Tour-de-France-Direktor Christian Prudhomme hat sich erneut kritisch über die Arbeit des Internationalen Sport-Gerichtshofs CAS im Doping-Fall des dreimaligen Tour-Siegers Alberto Contador geäußert.

"Es ist schwer nachzuvollziehen, dass wir nach einem Jahr noch immer keine Entscheidung haben und bis nach der Tour warten müssen", sagte Prudhomme dem französischen Medium "rmc" und weiter: "Es gibt einen ungemeinen Zeitunterschied zwischen der Berichterstattung und der Rechtsprechung im Sport."

Die Anhörung in Lausanne, in der sich Contador wegen des positiven Dopingtests während der Tour de France 2010 verantworten muss, war ursprünglich für den Zeitraum vom 6. bis 8. Juni angesetzt.

Der CAS willigte aber ein, den Parteien mehr Zeit zur Vorbereitung zu geben und setzte für den 1. bis 3. August einen neuen Termin fest.

Prudhomme erklärte, die Organisatoren der "Großen Schleife" hätten keine Möglichkeit, den angekündigten Start des 28 Jahre alten Spaniers vom Team Saxo Bank bei der Tour (2. bis 24. Juli) zu verhindern.

"Die Rückkehr von Lance Armstrong vor zwei Jahren hat mir mehr Bauchschmerzen bereitet. Contador empfinden die Leute eher als angenhem", sagte Prudhomme.

Contador war 2010 positiv auf das verbotene Anabolikum Clenbuterol getestet worden.
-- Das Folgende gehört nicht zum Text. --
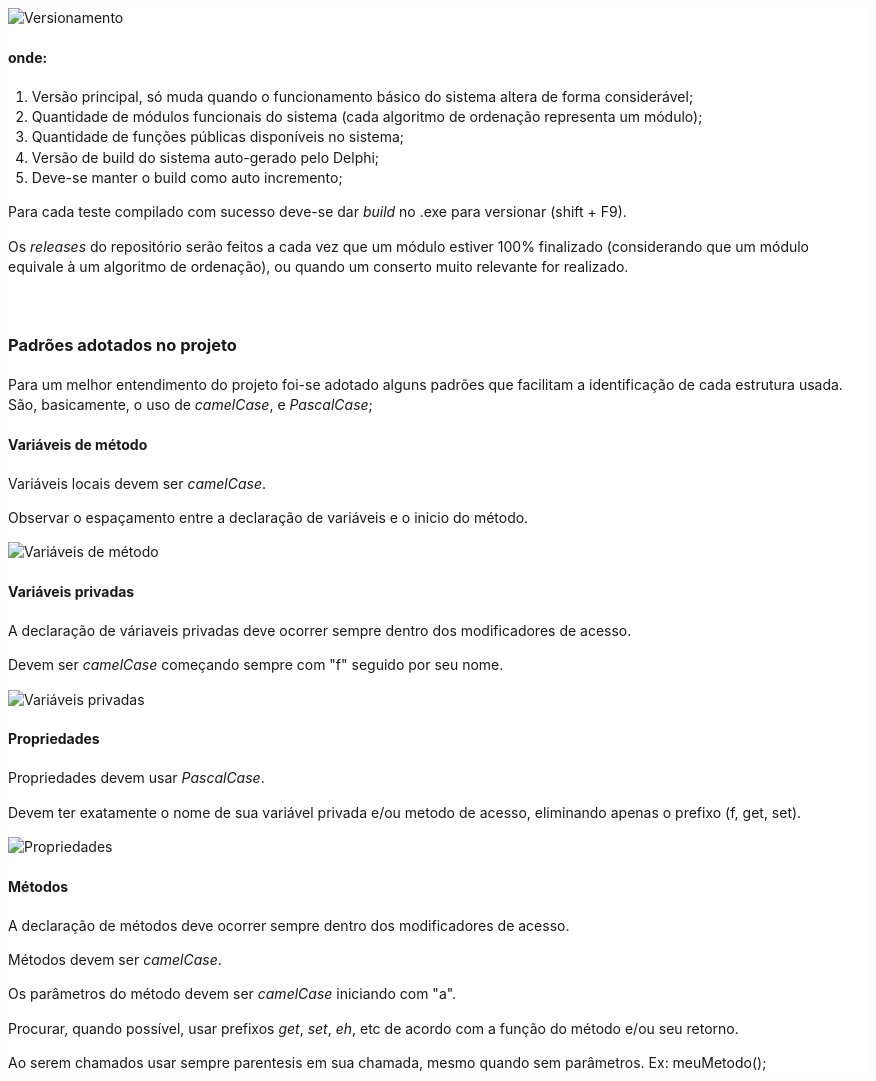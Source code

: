 ![Versionamento](documentation/images/versionamento.png)
#### onde:
1. Versão principal, só muda quando o funcionamento básico do sistema altera de forma considerável;
2. Quantidade de módulos funcionais do sistema (cada algoritmo de ordenação representa um módulo);
3. Quantidade de funções públicas disponíveis no sistema;
4. Versão de build do sistema auto-gerado pelo Delphi;
5. Deve-se manter o build como auto incremento;

Para cada teste compilado com sucesso deve-se dar *build* no .exe para versionar (shift + F9).

Os *releases* do repositório serão feitos a cada vez que um módulo estiver 100% finalizado (considerando que um módulo equivale à um algoritmo de ordenação), ou quando um conserto muito relevante for realizado.

<br />

### Padrões adotados no projeto
Para um melhor entendimento do projeto foi-se adotado alguns padrões que facilitam a identificação de cada estrutura usada. São, basicamente, o uso de *camelCase*, e *PascalCase*;

#### Variáveis de método
Variáveis locais devem ser *camelCase*.

Observar o espaçamento entre a declaração de variáveis e o inicio do método.

![Variáveis de método](documentation/images/padrao_variaveis_locais.png)

#### Variáveis privadas
A declaração de váriaveis privadas deve ocorrer sempre dentro dos modificadores de acesso. 

Devem ser *camelCase* começando sempre com "f" seguido por seu nome.

![Variáveis privadas](documentation/images/padrao_variaveis_privadas.png)

#### Propriedades
Propriedades devem usar *PascalCase*.

Devem ter exatamente o nome de sua variável privada e/ou metodo de acesso, eliminando apenas o prefixo (f, get, set).

![Propriedades](documentation/images/padrao_propriedades.png)

#### Métodos
A declaração de métodos deve ocorrer sempre dentro dos modificadores de acesso. 

Métodos devem ser *camelCase*.

Os parâmetros do método devem ser *camelCase* iniciando com "a".

Procurar, quando possível, usar prefixos *get*, *set*, *eh*, etc de acordo com a função do método e/ou seu retorno.

Ao serem chamados usar sempre parentesis em sua chamada, mesmo quando sem parâmetros. Ex: meuMetodo();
Weil der spanische Verband RFEC ihn aber von Fehlverhalten freigesprochen hatte, gingen die Welt-Anti-Doping-Agentur (WADA) und der Weltverband UCI in Berufung und brachten den Fall vor den CAS.

Contador begründete damals den positiven Befund mit dem Verzehr von kontaminiertem Fleisch.